Mia has a lot to do here. It may be summer vacation, but she has to stop arrogant counts from destroying the forest of the tribe that ends up fighting against her in the future; deal with the man who personally executed her; and worst of all, her not-quite-boyfriend Abel’s country is undergoing a very familiar revolution. Fortunately, she still has the magic ability to have her every word and deed misunderstood in the best possible way, and it’s still just as funny. That said, as with the first book, sometimes the misunderstandings have a serious core, as we see her avert a genocide and, yes, stop a revolution, but also force the future rulers of these kingdoms to change the way that they think, and not be so quick to turn to execution and unforgivable actions. That said, don’t worry, the narrator is here to remind us that Mia is shallow and only thinks of herself.
(My pet theory is that these are books commissioned by a future Mia to counteract the slavish hagiographies that are being written about her.)

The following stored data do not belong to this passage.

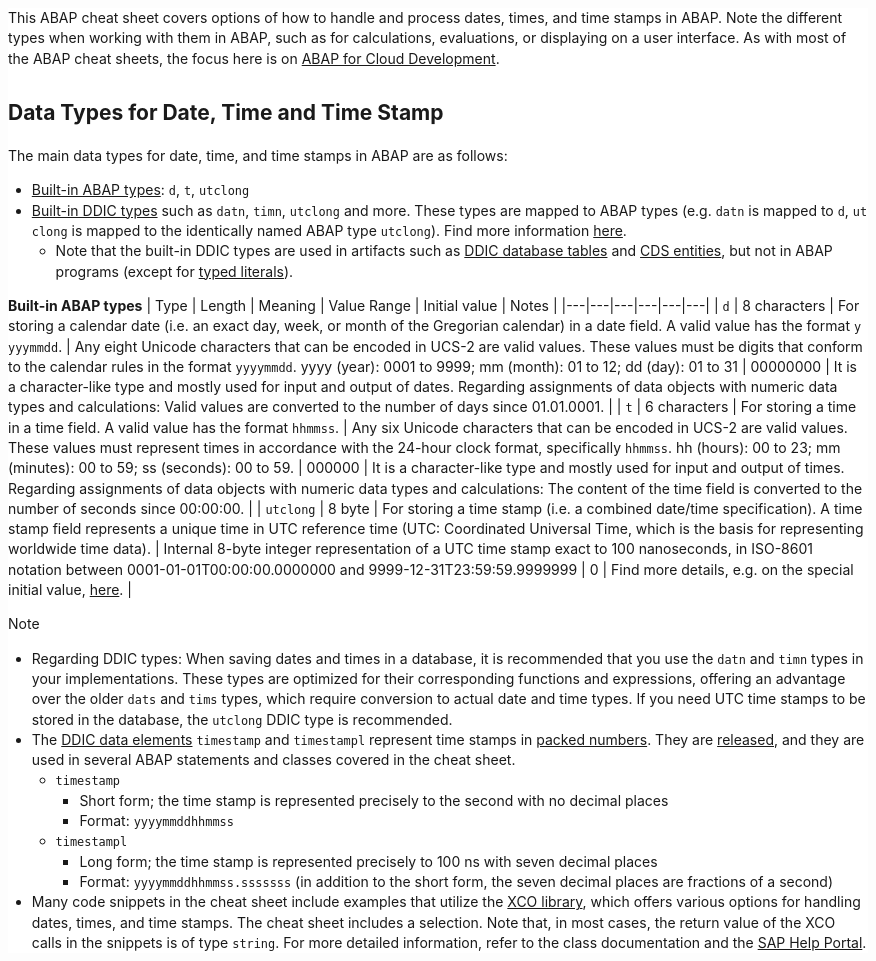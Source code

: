 
This ABAP cheat sheet covers options of how to handle and process dates, times, and time stamps in ABAP. Note the different types when working with them in ABAP, such as for calculations, evaluations, or displaying on a user interface. As with most of the ABAP cheat sheets, the focus here is on [ABAP for Cloud Development](https://help.sap.com/doc/abapdocu_cp_index_htm/CLOUD/en-US/index.htm?file=abenabap_for_cloud_dev_glosry.htm).

## Data Types for Date, Time and Time Stamp

The main data types for date, time, and time stamps in ABAP are as follows:
- [Built-in ABAP types](https://help.sap.com/doc/abapdocu_cp_index_htm/CLOUD/en-US/index.htm?file=abenbuiltin_abap_type_glosry.htm): `d`, `t`, `utclong`
- [Built-in DDIC types](https://help.sap.com/doc/abapdocu_cp_index_htm/CLOUD/en-US/index.htm?file=abenbuiltin_ddic_type_glosry.htm) such as `datn`, `timn`, `utclong` and more. These types are mapped to ABAP types (e.g. `datn` is mapped to `d`, `utclong` is mapped to the identically named ABAP type `utclong`). Find more information [here](https://help.sap.com/doc/abapdocu_cp_index_htm/CLOUD/en-US/index.htm?file=abenddic_builtin_types.htm#@@ITOC@@ABENDDIC_BUILTIN_TYPES_6).
  - Note that the built-in DDIC types are used in artifacts such as [DDIC database tables](https://help.sap.com/doc/abapdocu_cp_index_htm/CLOUD/en-US/index.htm?file=abenddic_db_table_glosry.htm) and [CDS entities](https://help.sap.com/doc/abapdocu_cp_index_htm/CLOUD/en-US/index.htm?file=abencds_entity_glosry.htm), but not in ABAP programs (except for [typed literals](https://help.sap.com/doc/abapdocu_cp_index_htm/CLOUD/en-US/index.htm?file=abentyped_literal_glosry.htm)).
   
    

**Built-in ABAP types**
| Type  | Length | Meaning  | Value Range  | Initial value  | Notes |
|---|---|---|---|---|---|
| `d`  | 8 characters  | For storing a calendar date (i.e. an exact day, week, or month of the Gregorian calendar) in a date field. A valid value has the format `yyyymmdd`.     | Any eight Unicode characters that can be encoded in UCS-2 are valid values. These values must be digits that conform to the calendar rules in the format `yyyymmdd`. yyyy (year): 0001 to 9999; mm (month): 01 to 12; dd (day): 01 to 31  | 00000000  | It is a character-like type and mostly used for input and output of dates. Regarding assignments of data objects with numeric data types and calculations: Valid values are converted to the number of days since 01.01.0001. | 
| `t` |  6 characters	 | For storing a time in a time field. A valid value has the format `hhmmss`.  | Any six Unicode characters that can be encoded in UCS-2 are valid values. These values must represent times in accordance with the 24-hour clock format, specifically `hhmmss`. hh (hours): 00 to 23; mm (minutes): 00 to 59; ss (seconds): 00 to 59.  | 000000  | It is a character-like type and mostly used for input and output of times. Regarding assignments of data objects with numeric data types and calculations: The content of the time field is converted to the number of seconds since 00:00:00. | 
| `utclong`  | 8 byte  | For storing a time stamp (i.e. a combined date/time specification). A time stamp field represents a unique time in UTC reference time (UTC: Coordinated Universal Time, which is the basis for representing worldwide time data).  | Internal 8-byte integer representation of a UTC time stamp exact to 100 nanoseconds, in ISO-8601 notation between 0001-01-01T00:00:00.0000000 and 9999-12-31T23:59:59.9999999  |  0 | Find more details, e.g. on the special initial value, [here](https://help.sap.com/doc/abapdocu_cp_index_htm/CLOUD/en-US/index.htm?file=abenutclong.htm). | 


> [!NOTE]
> - Regarding DDIC types: When saving dates and times in a database, it is recommended that you use the `datn` and `timn` types in your implementations. These types are optimized for their corresponding functions and expressions, offering an advantage over the older `dats` and `tims` types, which require conversion to actual date and time types. If you need UTC time stamps to be stored in the database, the `utclong` DDIC type is recommended.
> - The [DDIC data elements](https://help.sap.com/doc/abapdocu_cp_index_htm/CLOUD/en-US/index.htm?file=abendata_element_glosry.htm) `timestamp` and `timestampl` represent time stamps in [packed numbers](https://help.sap.com/doc/abapdocu_cp_index_htm/CLOUD/en-US/index.htm?file=abenpacked_number_glosry.htm). They are [released](https://help.sap.com/doc/abapdocu_cp_index_htm/CLOUD/en-US/index.htm?file=abenreleased_api_glosry.htm), and they are used in several ABAP statements and classes covered in the cheat sheet.
>   - `timestamp`
>     -  Short form; the time stamp is represented precisely to the second with no decimal places
>     -  Format: `yyyymmddhhmmss`
>   - `timestampl`
>     -  Long form; the time stamp is represented precisely to 100 ns with seven decimal places
>     -  Format: `yyyymmddhhmmss.sssssss` (in addition to the short form, the seven decimal places are fractions of a second)
> -  Many code snippets in the cheat sheet include examples that utilize the [XCO library](https://help.sap.com/docs/btp/sap-business-technology-platform/xco-library?version=Cloud), which offers various options for handling dates, times, and time stamps. The cheat sheet includes a selection. Note that, in most cases, the return value of the XCO calls in the snippets is of type `string`. For more detailed information, refer to the class documentation and the [SAP Help Portal](https://help.sap.com/docs/btp/sap-business-technology-platform/xco-library?version=Cloud).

The narrator, as ever, is sometimes correct but also sometimes full of it, and even they have to occasionally stop and say “OK, Mia was being genuinely good here”. (For a great analysis of the narrator in this book, see this Beneath the Tangles article.) Actually, my favorite scene in the entire book shows us the bad future that Mia originally came from, where a desperate Ludwig is trying in vain to stop her execution, and he points out that Mia, once actually taken in hand and shown she’s being vain or arrogant, is taking pains to actually learn from her mistakes. (It also contrasts with King Sion, who in this bad future did not have Mia’s words to misunderstand and take as well-meant advice.) That said, as I indicated, the plot is the best part herre, with a lot of tension, some good action scenes, and a terrific denouement where Mia takes out the villain as only Mia can.

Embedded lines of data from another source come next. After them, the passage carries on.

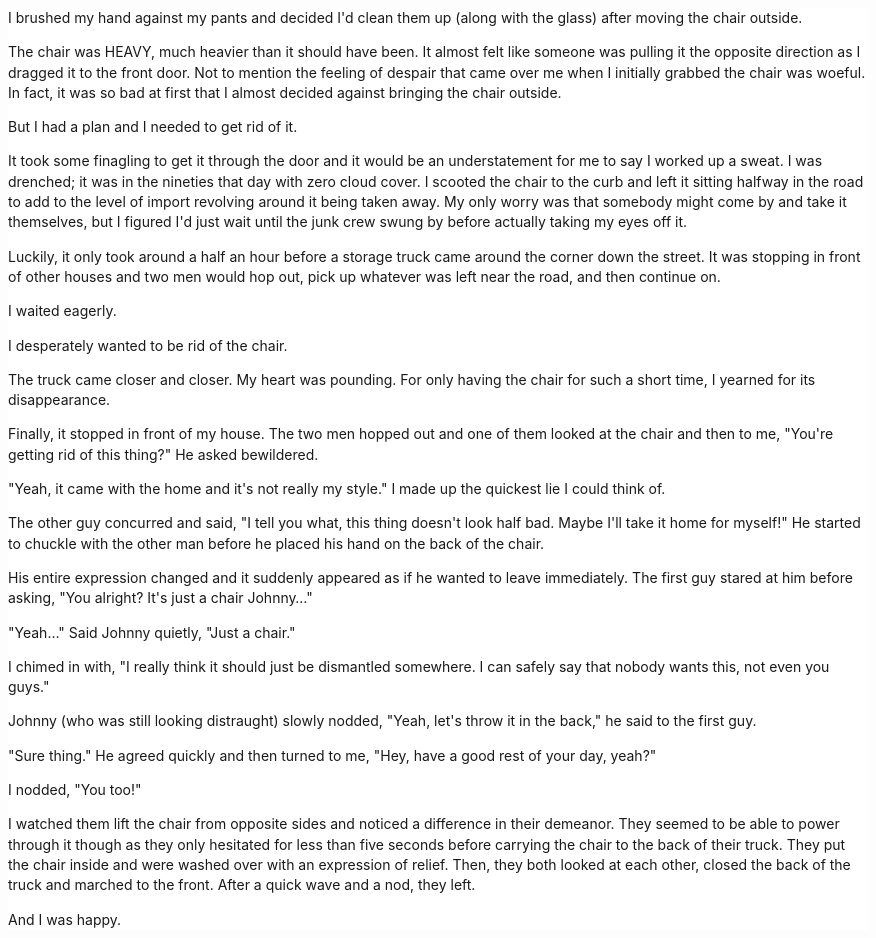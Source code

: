 I brushed my hand against my pants and decided I'd clean them up (along with the glass) after moving the chair outside.

The chair was HEAVY, much heavier than it should have been. It almost felt like someone was pulling it the opposite direction as I dragged it to the front door. Not to mention the feeling of despair that came over me when I initially grabbed the chair was woeful. In fact, it was so bad at first that I almost decided against bringing the chair outside.

But I had a plan and I needed to get rid of it.

It took some finagling to get it through the door and it would be an understatement for me to say I worked up a sweat. I was drenched; it was in the nineties that day with zero cloud cover. I scooted the chair to the curb and left it sitting halfway in the road to add to the level of import revolving around it being taken away. My only worry was that somebody might come by and take it themselves, but I figured I'd just wait until the junk crew swung by before actually taking my eyes off it.

Luckily, it only took around a half an hour before a storage truck came around the corner down the street. It was stopping in front of other houses and two men would hop out, pick up whatever was left near the road, and then continue on.

I waited eagerly.

I desperately wanted to be rid of the chair.

The truck came closer and closer. My heart was pounding. For only having the chair for such a short time, I yearned for its disappearance.

Finally, it stopped in front of my house. The two men hopped out and one of them looked at the chair and then to me, "You're getting rid of this thing?" He asked bewildered.

"Yeah, it came with the home and it's not really my style." I made up the quickest lie I could think of.

The other guy concurred and said, "I tell you what, this thing doesn't look half bad. Maybe I'll take it home for myself!" He started to chuckle with the other man before he placed his hand on the back of the chair.

His entire expression changed and it suddenly appeared as if he wanted to leave immediately. The first guy stared at him before asking, "You alright? It's just a chair Johnny…"

"Yeah…" Said Johnny quietly, "Just a chair."

I chimed in with, "I really think it should just be dismantled somewhere. I can safely say that nobody wants this, not even you guys."

Johnny (who was still looking distraught) slowly nodded, "Yeah, let's throw it in the back," he said to the first guy.

"Sure thing." He agreed quickly and then turned to me, "Hey, have a good rest of your day, yeah?"

I nodded, "You too!"

I watched them lift the chair from opposite sides and noticed a difference in their demeanor. They seemed to be able to power through it though as they only hesitated for less than five seconds before carrying the chair to the back of their truck. They put the chair inside and were washed over with an expression of relief. Then, they both looked at each other, closed the back of the truck and marched to the front. After a quick wave and a nod, they left.

And I was happy.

As with My Next Life As a Villainess, this book feels complete at two volumes, with the main future having definitely been changed and everyone being quite happy. Also as with My Next Life As a Villainess, there’s more books to come, and next volume may see Mia having to face an even more startling future. Till then, this remains an absolutely terrific series. The author recommends in the afterword it be used for book reports. Sounds good to me.